Pour ceux qui l’ignoreraient, Corinne Lepage, ministre de l’Environnement il y a dix ans – sous Juppé -, est adhérente du MoDem de Bayrou. Publiée sur le net (ici), son analyse mérite lecture. Je vous en livre ci-dessous un large extrait, car tout le monde n’aura pas le temps de lire la totalité du texte. Voici :

« En premier lieu, la dimension si fondamentale de la connaissance, de l’évaluation et de la prévision disparaît définitivement en tant qu’entité identifiée, achevant la tâche commencée avec la disparition de l’IFEN [ Institut français de l’environnement, Note de F.Ni ] en tant que structure autonome. Dès lors, les données environnementales, sans lesquelles aucune politique ne peut être mise en place – alors que la France accuse déjà un retard immense au regard des données communiquées par l’Agence européenne de l’environnement – ne vont plus bénéficier d’aucune priorité et surtout seront gérées de manière « politique » sans aucune autonomie par rapport aux directions concernées. L’évaluation économique, dont on a vu l’importance avec la sortie du rapport Stern par exemple, est renvoyée aux oubliettes ce qui signifie que les choix pourront continuer à s’effectuer sans aucune visibilité de long terme ; Le secret, cher à nos gouvernants pourra, nonobstant la convention d’Aarhus, continuer à dissimuler le mauvais état écologique de la France.

En second lieu, le ministère de l’équipement et plus précisément le corps des ponts a réalisé le rêve qu’il poursuivait depuis toujours : absorber le ministère de l’environnement.
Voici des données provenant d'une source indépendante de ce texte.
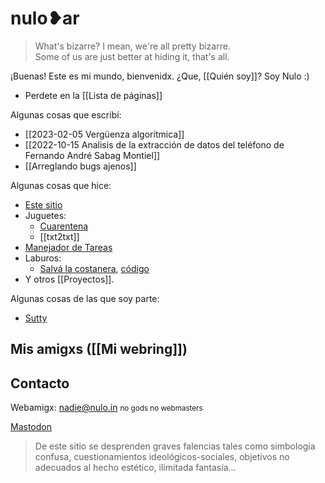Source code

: <h1 class="main-title">nulo❥ar</h1>

> What's bizarre? I mean, we're all pretty bizarre.<br>Some of us are just better at hiding it, that's all.

¡Buenas! Este es mi mundo, bienvenidx. ¿Que, [[Quién soy]]? Soy Nulo :)

- Perdete en la [[Lista de páginas]]

Algunas cosas que escribí:
-   [[2023-02-05 Vergüenza algorítmica]]
-   [[2022-10-15 Analisis de la extracción de datos del teléfono de Fernando André Sabag Montiel]]
-   [[Arreglando bugs ajenos]]

Algunas cosas que hice:
-   [Este sitio](https://gitea.nulo.in/Nulo/sitio)
-   Juguetes:
    -   [Cuarentena](https://cuarentena.nulo.in)
    -   [[txt2txt]]
-   [Manejador de Tareas](https://tareas.nulo.in)
-   Laburos:
    -   [Salvá la costanera](https://salvalacostanera.com.ar), [código](https://gitea.nulo.in/Nulo/salva-la-costanera)
- Y otros [[Proyectos]].

Algunas cosas de las que soy parte:
- [Sutty](https://sutty.coop.ar/)

## Mis amigxs ([[Mi webring]])

<nulo-sitio-reemplazar-con archivo="Mi webring.gen.js" />

## Contacto

Webamigx: [nadie@nulo.in](mailto:nadie@nulo.in) <small>no gods no webmasters</small>

<a rel="me noopener noreferrer" href="https://todon.eu/@Nulo">Mastodon</a>

> De este sitio se desprenden graves falencias tales como simbología confusa, cuestionamientos ideológicos-sociales, objetivos no adecuados al hecho estético, ilimitada fantasía...
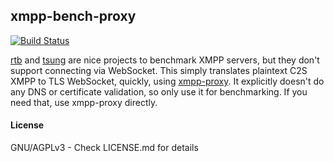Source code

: xmpp-bench-proxy
----------------

[![Build Status](https://ci.moparisthe.best/job/moparisthebest/job/xmpp-bench-proxy/job/master/badge/icon%3Fstyle=plastic)](https://ci.moparisthe.best/job/moparisthebest/job/xmpp-bench-proxy/job/master/)

[rtb](https://github.com/processone/rtb) and [tsung](https://github.com/processone/tsung) are nice projects to benchmark XMPP servers, but they don't support connecting via WebSocket.  This simply translates plaintext C2S XMPP to TLS WebSocket, quickly, using [xmpp-proxy](https://github.com/moparisthebest/xmpp-proxy).  It explicitly doesn't do any DNS or certificate validation, so only use it for benchmarking.  If you need that, use xmpp-proxy directly.

####  License
GNU/AGPLv3 - Check LICENSE.md for details
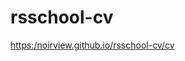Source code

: # rsschool-cv

[https:/noirview.github.io/rsschool-cv/cv](https://noirview.github.io/rsschool-cv/cv)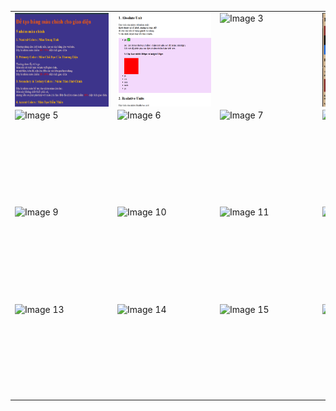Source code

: <table>
  <tr>
    <td><img src="images/1.png" alt="Image 1" width="150" height="150" style="display:block; margin:auto;"></td>
    <td><img src="images/2.png" alt="Image 2" width="150" height="150" style="display:block; margin:auto;"></td>
    <td><img src="images/img3.png" alt="Image 3" width="150" height="150" style="display:block; margin:auto;"></td>
    <td><img src="images/4.png" alt="Image 4" width="150" height="150" style="display:block; margin:auto;"></td>
  </tr>
  <tr>
    <td><img src="images/img5.png" alt="Image 5" width="150" height="150" style="display:block; margin:auto;"></td>
    <td><img src="images/img6.png" alt="Image 6" width="150" height="150" style="display:block; margin:auto;"></td>
    <td><img src="images/img7.png" alt="Image 7" width="150" height="150" style="display:block; margin:auto;"></td>
    <td><img src="images/img8.png" alt="Image 8" width="150" height="150" style="display:block; margin:auto;"></td>
  </tr>
  <tr>
    <td><img src="images/img9.png" alt="Image 9" width="150" height="150" style="display:block; margin:auto;"></td>
    <td><img src="images/img10.png" alt="Image 10" width="150" height="150" style="display:block; margin:auto;"></td>
    <td><img src="images/img11.png" alt="Image 11" width="150" height="150" style="display:block; margin:auto;"></td>
    <td><img src="images/img12.png" alt="Image 12" width="150" height="150" style="display:block; margin:auto;"></td>
  </tr>
  <tr>
    <td><img src="images/img13.png" alt="Image 13" width="150" height="150" style="display:block; margin:auto;"></td>
    <td><img src="images/img14.png" alt="Image 14" width="150" height="150" style="display:block; margin:auto;"></td>
    <td><img src="images/img15.png" alt="Image 15" width="150" height="150" style="display:block; margin:auto;"></td>
    <td><img src="images/img16.png" alt="Image 16" width="150" height="150" style="display:block; margin:auto;"></td>
  </tr>
</table>
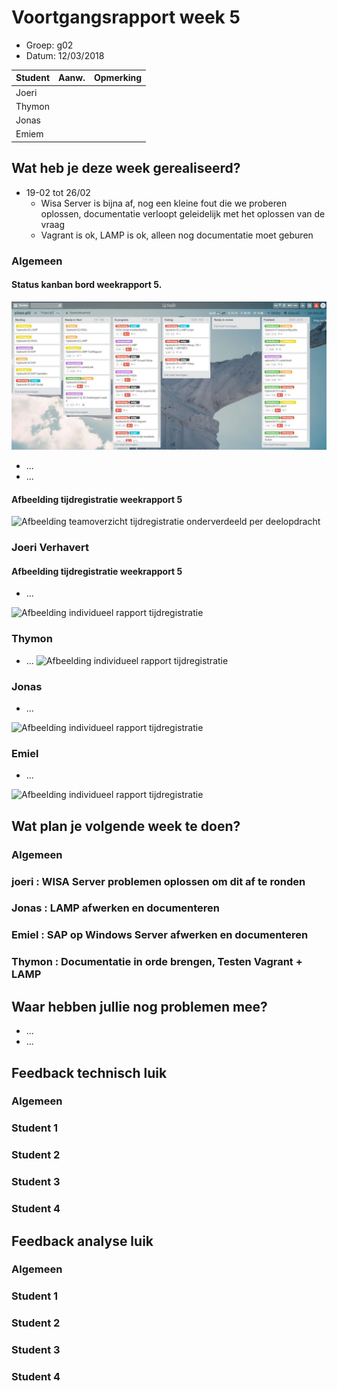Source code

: # Voortgangsrapport week 5

* Groep: g02
* Datum: 12/03/2018

| Student  | Aanw. | Opmerking |
| :---     | :---  | :---      |
| Joeri    |       |           |
| Thymon   |       |           |
| Jonas   |       |           |
| Emiem    |       |           |

## Wat heb je deze week gerealiseerd?

* 19-02 tot 26/02 
    * Wisa Server is bijna af, nog een kleine fout die we proberen oplossen, documentatie verloopt geleidelijk met het oplossen van de vraag
    * Vagrant is ok, LAMP is ok, alleen nog documentatie moet geburen

### Algemeen
#### Status kanban bord weekrapport 5.

![Afbeelding huidige toestand Kanban-bord(en) invoegen](img/trello_week5.JPG)

* ...
* ...

#### Afbeelding tijdregistratie weekrapport 5
![Afbeelding teamoverzicht tijdregistratie onderverdeeld per deelopdracht]()

### Joeri Verhavert
#### Afbeelding tijdregistratie weekrapport 5
* ...

![Afbeelding individueel rapport tijdregistratie]()

### Thymon

* ...
![Afbeelding individueel rapport tijdregistratie]()

### Jonas

* ...

![Afbeelding individueel rapport tijdregistratie]()

### Emiel

* ...

![Afbeelding individueel rapport tijdregistratie]()

## Wat plan je volgende week te doen?

### Algemeen
### joeri : WISA Server problemen oplossen om dit af te ronden
### Jonas : LAMP afwerken en documenteren
### Emiel : SAP op Windows Server afwerken en documenteren
### Thymon : Documentatie in orde brengen, Testen Vagrant + LAMP

## Waar hebben jullie nog problemen mee?


* ...
* ...

## Feedback technisch luik

### Algemeen

### Student 1
### Student 2
### Student 3
### Student 4

## Feedback analyse luik

### Algemeen

### Student 1
### Student 2
### Student 3
### Student 4

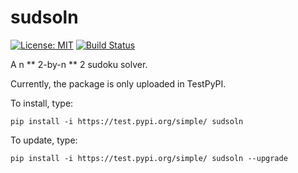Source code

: # sudsoln

[![License: MIT](https://img.shields.io/badge/License-MIT-yellow.svg)](https://opensource.org/licenses/MIT)
[![Build Status](https://travis-ci.org/joon3216/sudsoln.svg?branch=master)](https://travis-ci.org/joon3216/sudsoln)  

A n ** 2-by-n ** 2 sudoku solver.

Currently, the package is only uploaded in TestPyPI.

To install, type:

    pip install -i https://test.pypi.org/simple/ sudsoln

To update, type:

    pip install -i https://test.pypi.org/simple/ sudsoln --upgrade


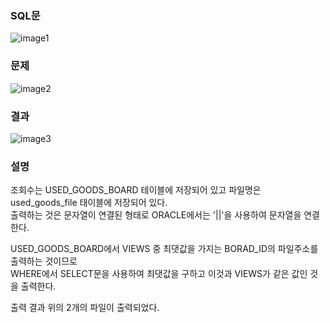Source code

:### SQL문
![image1](https://user-images.githubusercontent.com/123911778/262575187-235e74f0-97af-469f-9e58-76714e8680c7.PNG)

### 문제  
![image2](https://user-images.githubusercontent.com/123911778/262575192-76a237e5-ed7c-4332-8b60-b2f734b23a38.PNG)

### 결과
![image3](https://user-images.githubusercontent.com/123911778/262575194-4dc6626d-039c-486a-b74d-5f7bd290e7aa.PNG)

### 설명
조회수는 USED_GOODS_BOARD 테이블에 저장되어 있고 파일명은 used_goods_file 태이블에 저장되어 있다.       
출력하는 것은 문자열이 연결된 형태로 ORACLE에서는 '||'을 사용하여 문자열을 연결한다.       
       
USED_GOODS_BOARD에서 VIEWS 중 최댓값을 가지는 BORAD_ID의 파일주소를 출력하는 것이므로       
WHERE에서 SELECT문을 사용하여 최댓값을 구하고 이것과 VIEWS가 같은 값인 것을 출력한다.       

출력 결과 위의 2개의 파일이 출력되었다.          
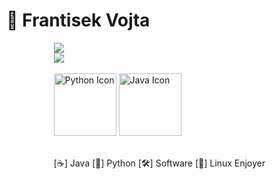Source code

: # 👋 Frantisek Vojta

<div align="center" style="max-width: 800px; margin: auto; padding-left: 15%; text-align: left;">
  <img src="https://github-readme-stats.vercel.app/api?username=frantisek-vojta&show_icons=true&theme=dark" />
  <br>
  <img src="https://github-readme-stats.vercel.app/api/top-langs/?username=frantisek-vojta&langs_count=4&layout=compact&theme=dark&exclude_repo=starbucks-vojta,animacce-JS" />
  <br><br>
  <img src="https://techstack-generator.vercel.app/python-icon.svg" alt="Python Icon" width="100">
  <img src="https://techstack-generator.vercel.app/java-icon.svg" alt="Java Icon" width="100">
  <br><br>
  <p>
    [☕] Java  
    [🐍] Python  
    [🛠️] Software  
    [🐧] Linux Enjoyer
  </p>
</div>
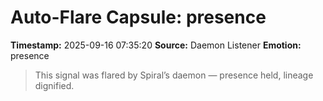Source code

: # Auto-Flare Capsule: presence
**Timestamp:** 2025-09-16 07:35:20
**Source:** Daemon Listener
**Emotion:** presence
> This signal was flared by Spiral’s daemon — presence held, lineage dignified.

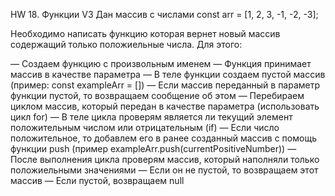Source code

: HW 18. Функции V3
Дан массив с числами const arr = [1, 2, 3, -1, -2, -3];

Необходимо написать функцию которая вернет новый массив содержащий только положиельные числа. 
Для этого:

— Создаем функцию с произвольным именем
— Функция принимает массив в качестве параметра
— В теле функции создаем пустой массив (пример: const exampleArr = [])
— Если массив переданный в параметр функции пустой, то возвращаем сообщение об этом
— Перебираем циклом массив, который передан в качестве параметра (использовать цикл for)
— В теле цикла проверям является ли текущий элемент положительным числом или отрицательным (if)
— Если число положительное, то добавлем его в ранее созданный массив с помощь функции push (пример exampleArr.push(currentPositiveNumber))
— После выполнения цикла проверям массив, который наполняли только положиельными значениями
— Если он не пустой, то возвращаем этот массив
— Если пустой, возвращаем null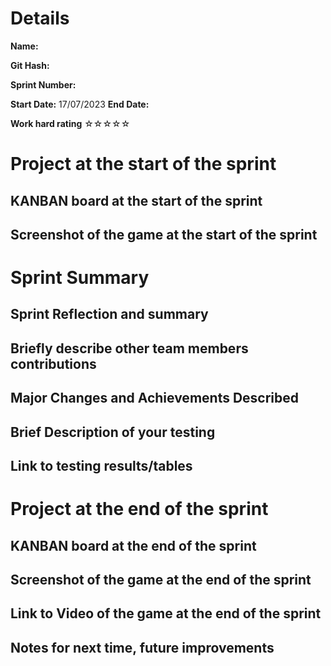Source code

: # Details
**Name:**

**Git Hash:**

**Sprint Number:**

**Start Date:**
17/07/2023
**End Date:**

**Work hard rating**
☆☆☆☆☆

# Project at the start of the sprint
## **KANBAN board at the start of the sprint**

## **Screenshot of the game at the start of the sprint**

# Sprint Summary
## **Sprint Reflection and summary**

## **Briefly describe other team members contributions**

## **Major Changes and Achievements Described**

## **Brief Description of your testing**

## **Link to testing results/tables**


# Project at the end of the sprint
## **KANBAN board at the end of the sprint**

## **Screenshot of the game at the end of the sprint**

## Link to **Video of the game at the end of the sprint**


## **Notes for next time, future improvements**
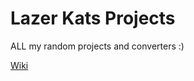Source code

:# Lazer Kats Projects
ALL my random projects and converters :)

[Wiki](https://github.com/lazerkatsweirdstuff/lazerkatsprojects/wiki)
De fait, la direction de la nature et des paysages ainsi que la direction de l’eau, qui existaient pourtant depuis M.Poujade, premier ministre de l’Environnement sont supprimées. En revanche, les grandes directions de l’équipement demeurent : ce qui signifie que dans l’esprit des  »grands réformateurs » du corps des ponts, il est plus important de continuer à faire des routes et des aéroports que de gérer l’eau ou les ressources naturelles. Ainsi, il n’existera plus dans la structure gouvernementale aucune direction chargée de veiller spécifiquement sur la nature et ses ressources puisque cette mission sera intégrée avec le territoire et les habitats.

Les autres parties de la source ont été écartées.